Bulgarian Orthodox Church Nominated for Nobel Peace Prize for Saving 48,000 Bulgarian Jews in World War II

Bulgarian Orthodox Church Nominated for Nobel Peace Prize for Saving 48,000 Bulgarian Jews in World War II.

The Bulgarian Orthodox Church has been nominated for the Nobel Peace Prize for saving 48,000 Bulgarian Jews from the Nazi death camps in World War II, a press release published on the site of the church said Thursday. The nomination was officially submitted to the Nobel Committee in the beginning of January on the initiative of IsraelТs former Health Minister and MP, Gen. Efraim Sneh, Haifa University law professor Moshe Keshet (name may be misspelt) and attorney Moshe Aloni, supported with the signatures of over 200 descendants of saved Bulgarian Jews.

In itself, this nomination is an acknowledgement of the Bulgarian Orthodox Church which has always abided by high Christian ideals and has shown love for the brother, regardless of how difficult the circumstances and times are. "In love there can be no fear, but fear is driven out by perfect love" (1 Jn 4:18), the press release says.

"During World War II, some people risked their lives and heroically saved Bulgarian Jews from sure death and persecution, but the Bulgarian orthodox Church was the only religious institution on a territory controlled by Hitler to openly and officially declare its position," the press release says. With their determination and consistent adherence to evangelical moral ideals, the Church, headed by Exarch Stephen and the Holy Synod, played a leading role in the salvation of Bulgarian Jews.

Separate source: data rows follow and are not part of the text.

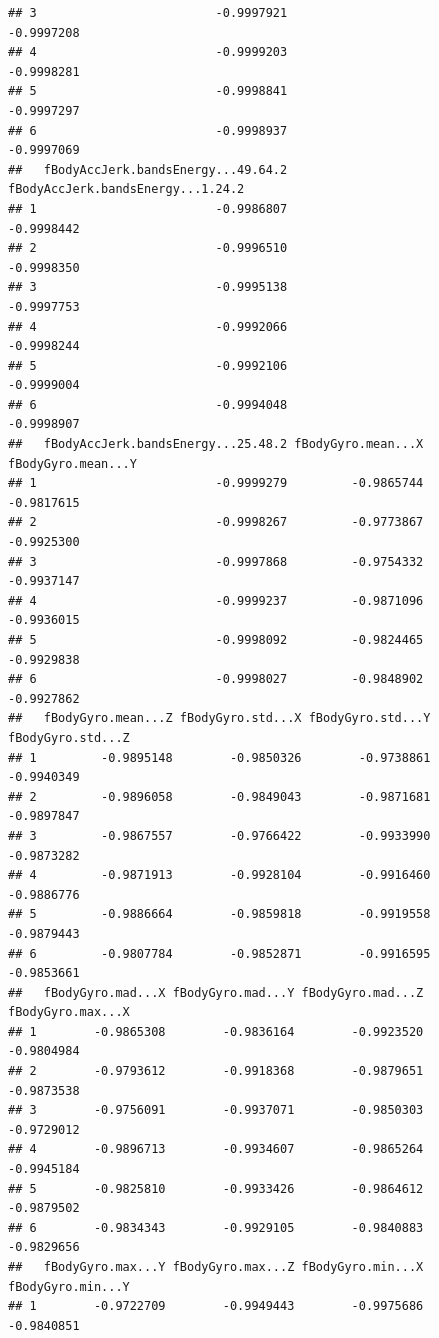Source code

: \documentclass[
]{article}
\begin{document}
\begin{verbatim}
## 3                         -0.9997921                         -0.9997208
## 4                         -0.9999203                         -0.9998281
## 5                         -0.9998841                         -0.9997297
## 6                         -0.9998937                         -0.9997069
##   fBodyAccJerk.bandsEnergy...49.64.2 fBodyAccJerk.bandsEnergy...1.24.2
## 1                         -0.9986807                        -0.9998442
## 2                         -0.9996510                        -0.9998350
## 3                         -0.9995138                        -0.9997753
## 4                         -0.9992066                        -0.9998244
## 5                         -0.9992106                        -0.9999004
## 6                         -0.9994048                        -0.9998907
##   fBodyAccJerk.bandsEnergy...25.48.2 fBodyGyro.mean...X fBodyGyro.mean...Y
## 1                         -0.9999279         -0.9865744         -0.9817615
## 2                         -0.9998267         -0.9773867         -0.9925300
## 3                         -0.9997868         -0.9754332         -0.9937147
## 4                         -0.9999237         -0.9871096         -0.9936015
## 5                         -0.9998092         -0.9824465         -0.9929838
## 6                         -0.9998027         -0.9848902         -0.9927862
##   fBodyGyro.mean...Z fBodyGyro.std...X fBodyGyro.std...Y fBodyGyro.std...Z
## 1         -0.9895148        -0.9850326        -0.9738861        -0.9940349
## 2         -0.9896058        -0.9849043        -0.9871681        -0.9897847
## 3         -0.9867557        -0.9766422        -0.9933990        -0.9873282
## 4         -0.9871913        -0.9928104        -0.9916460        -0.9886776
## 5         -0.9886664        -0.9859818        -0.9919558        -0.9879443
## 6         -0.9807784        -0.9852871        -0.9916595        -0.9853661
##   fBodyGyro.mad...X fBodyGyro.mad...Y fBodyGyro.mad...Z fBodyGyro.max...X
## 1        -0.9865308        -0.9836164        -0.9923520        -0.9804984
## 2        -0.9793612        -0.9918368        -0.9879651        -0.9873538
## 3        -0.9756091        -0.9937071        -0.9850303        -0.9729012
## 4        -0.9896713        -0.9934607        -0.9865264        -0.9945184
## 5        -0.9825810        -0.9933426        -0.9864612        -0.9879502
## 6        -0.9834343        -0.9929105        -0.9840883        -0.9829656
##   fBodyGyro.max...Y fBodyGyro.max...Z fBodyGyro.min...X fBodyGyro.min...Y
## 1        -0.9722709        -0.9949443        -0.9975686        -0.9840851

\end{verbatim}
\end{document}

The prize-winner will be announced in October. Prime Minister Boyko Borissov commented that even if the peace prize was not given to the Bulgarian Orthodox Church, the nomination campaign would make the good deed of the Bulgarian people better known. This is the second time that the Church has been nominated for a Nobel Prize following an earlier initiative in 2013, to commemorate the 70th anniversary of the salvation of Bulgarian Jews on the initiative of PACE honorary member Luchezar Toshev.

What should be noted in the present nomination is that it comes from the Israeli side and with the powerful support of the Bulgarian community in Israel, the press release points out.